The third takeaway is that we will have to hugely strengthen our IT infrastructure for the economy, education, health, transportation and, most importantly, good governance. Our internet has to be high speed, cheap and uninterrupted. IT is no longer a technology, an industry or a growth sector; it is our new way of life. Smart devices will have to be affordable and widely available. The policy framework will have to encourage local production of most of these items, which we are capable of. Our start-ups are already making impressive headways in ways that give us tremendous confidence in their abilities to break new ground in this highly competitive and exciting area.

In this field we must invest in artificial intelligence (AI) and biotechnology and their interface. The future revolution will be a mixture of these two disciplines. We must start seriously looking to them right away.

My final takeaway would be that we take a more comprehensive, multi-sectoral and effective action-oriented plan on climate change. A new 10-year climate change strategy is in the offing. As planning goes, this one will also be striking the right notes and highlighting the appropriate priorities but while implementing, we may repeat the same miserable records as in the past. While we rightly blame the big polluters of the world for the current miserable state of affairs, we fall terribly short in doing things that we need to for our own survival. Polluting, encroaching and dumping chemical waste into our rivers is perhaps the biggest and most dramatic example of the gap between our words about saving nature and deeds of destroying it.

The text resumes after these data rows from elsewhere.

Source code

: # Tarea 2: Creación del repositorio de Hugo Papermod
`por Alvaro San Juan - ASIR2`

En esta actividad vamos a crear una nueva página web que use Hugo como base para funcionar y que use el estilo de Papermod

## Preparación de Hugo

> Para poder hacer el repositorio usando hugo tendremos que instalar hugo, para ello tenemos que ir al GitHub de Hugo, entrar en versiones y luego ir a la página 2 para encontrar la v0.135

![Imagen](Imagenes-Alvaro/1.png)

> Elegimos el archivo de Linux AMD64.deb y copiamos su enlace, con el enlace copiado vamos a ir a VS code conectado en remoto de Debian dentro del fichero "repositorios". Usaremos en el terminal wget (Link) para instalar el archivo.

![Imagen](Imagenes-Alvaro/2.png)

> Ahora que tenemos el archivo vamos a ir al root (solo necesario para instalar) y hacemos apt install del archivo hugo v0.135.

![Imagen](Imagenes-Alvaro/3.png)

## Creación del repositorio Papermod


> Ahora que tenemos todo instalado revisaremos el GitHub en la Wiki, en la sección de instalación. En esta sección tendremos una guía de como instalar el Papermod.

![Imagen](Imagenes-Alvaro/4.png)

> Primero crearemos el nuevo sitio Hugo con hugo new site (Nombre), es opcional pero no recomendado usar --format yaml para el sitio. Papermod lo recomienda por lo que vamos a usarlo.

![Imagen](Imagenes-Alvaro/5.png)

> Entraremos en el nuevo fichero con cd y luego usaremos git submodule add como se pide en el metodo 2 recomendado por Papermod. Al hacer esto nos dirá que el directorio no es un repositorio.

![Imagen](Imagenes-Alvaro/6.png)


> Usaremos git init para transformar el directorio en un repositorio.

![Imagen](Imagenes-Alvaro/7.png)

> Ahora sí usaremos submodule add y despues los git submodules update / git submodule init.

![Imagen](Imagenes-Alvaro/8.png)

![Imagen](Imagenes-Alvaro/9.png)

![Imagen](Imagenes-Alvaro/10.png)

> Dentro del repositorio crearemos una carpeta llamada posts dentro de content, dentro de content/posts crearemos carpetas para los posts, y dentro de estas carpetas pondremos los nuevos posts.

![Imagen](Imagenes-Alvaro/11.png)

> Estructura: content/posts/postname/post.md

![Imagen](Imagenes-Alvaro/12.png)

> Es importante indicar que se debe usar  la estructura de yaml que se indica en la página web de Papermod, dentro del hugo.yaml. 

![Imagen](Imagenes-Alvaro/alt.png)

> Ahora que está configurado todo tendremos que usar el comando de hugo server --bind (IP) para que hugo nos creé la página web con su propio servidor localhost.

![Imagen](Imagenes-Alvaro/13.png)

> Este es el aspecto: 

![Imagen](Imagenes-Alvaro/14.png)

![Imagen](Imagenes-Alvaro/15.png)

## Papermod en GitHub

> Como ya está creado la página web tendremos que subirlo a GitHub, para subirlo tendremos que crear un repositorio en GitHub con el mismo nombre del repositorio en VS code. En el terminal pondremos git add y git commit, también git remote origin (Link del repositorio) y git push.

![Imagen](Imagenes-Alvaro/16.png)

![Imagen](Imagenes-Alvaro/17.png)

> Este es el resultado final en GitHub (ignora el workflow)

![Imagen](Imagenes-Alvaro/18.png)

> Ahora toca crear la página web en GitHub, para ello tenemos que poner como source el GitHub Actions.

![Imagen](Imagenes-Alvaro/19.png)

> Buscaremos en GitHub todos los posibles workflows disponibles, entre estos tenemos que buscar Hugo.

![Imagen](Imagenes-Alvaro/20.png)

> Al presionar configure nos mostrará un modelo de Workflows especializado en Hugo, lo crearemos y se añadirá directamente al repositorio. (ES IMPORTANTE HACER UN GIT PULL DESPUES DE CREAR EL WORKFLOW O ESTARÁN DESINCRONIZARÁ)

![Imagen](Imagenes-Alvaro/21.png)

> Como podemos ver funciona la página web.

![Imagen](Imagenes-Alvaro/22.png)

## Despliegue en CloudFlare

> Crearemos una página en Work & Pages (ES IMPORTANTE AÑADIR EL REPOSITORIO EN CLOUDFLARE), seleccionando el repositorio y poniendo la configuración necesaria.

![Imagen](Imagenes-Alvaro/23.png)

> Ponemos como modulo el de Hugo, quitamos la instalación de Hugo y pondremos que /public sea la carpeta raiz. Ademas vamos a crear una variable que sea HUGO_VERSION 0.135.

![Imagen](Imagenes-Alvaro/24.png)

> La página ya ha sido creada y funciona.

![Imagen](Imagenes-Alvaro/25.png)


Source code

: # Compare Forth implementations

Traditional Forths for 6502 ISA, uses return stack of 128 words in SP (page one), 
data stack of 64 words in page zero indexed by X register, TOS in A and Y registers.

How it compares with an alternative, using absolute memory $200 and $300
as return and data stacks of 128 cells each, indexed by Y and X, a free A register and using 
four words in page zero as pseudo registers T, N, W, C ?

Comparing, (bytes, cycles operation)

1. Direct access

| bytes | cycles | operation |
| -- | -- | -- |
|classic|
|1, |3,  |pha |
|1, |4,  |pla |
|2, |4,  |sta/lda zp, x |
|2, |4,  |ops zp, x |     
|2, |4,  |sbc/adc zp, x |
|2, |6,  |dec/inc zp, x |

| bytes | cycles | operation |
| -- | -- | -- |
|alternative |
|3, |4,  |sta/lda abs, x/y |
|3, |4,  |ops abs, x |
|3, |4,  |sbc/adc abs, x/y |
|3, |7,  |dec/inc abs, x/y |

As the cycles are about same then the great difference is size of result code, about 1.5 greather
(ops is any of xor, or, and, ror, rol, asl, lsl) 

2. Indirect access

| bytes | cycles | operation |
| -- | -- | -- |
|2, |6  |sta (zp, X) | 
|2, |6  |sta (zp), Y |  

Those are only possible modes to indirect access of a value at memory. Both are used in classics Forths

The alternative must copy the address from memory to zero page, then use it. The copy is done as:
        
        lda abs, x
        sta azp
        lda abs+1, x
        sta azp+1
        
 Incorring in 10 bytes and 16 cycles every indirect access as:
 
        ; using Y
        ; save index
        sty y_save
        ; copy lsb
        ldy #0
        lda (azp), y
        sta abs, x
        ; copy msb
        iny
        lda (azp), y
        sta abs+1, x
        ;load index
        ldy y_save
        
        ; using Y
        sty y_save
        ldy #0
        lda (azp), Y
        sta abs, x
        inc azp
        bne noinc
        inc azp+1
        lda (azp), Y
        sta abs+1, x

The new year and the new decade that we enter today confronts us with totally unknown challenges. It is almost like teaching us how to live our lives and build our societies all over again. More fundamentally it is teaching us to rebuild human relationships and how we are to interact -- something that we have been doing for thousands of years but will have to do differently now.

In this "new normal" what new things are we learning to do? It is the same politics, the same blame game, the same "all mistakes are done by others", the same "we know everything", the same "othering", the same custodial deaths, the disappearances, the same arbitrary arrests, the same gagging of the press and the same self-certification galore. Can such habits both of the mind and functioning of our system serve us in the New Year that is desperately crying out for new thinking, new attitudes, new values in facing the new reality?

Wishing all our patrons, advertisers and, most importantly, readers for staying with us and supporting us in every way possible. Hoping that the New Year will bring greater happiness and success, both in personal and professional life. A very happy 2021.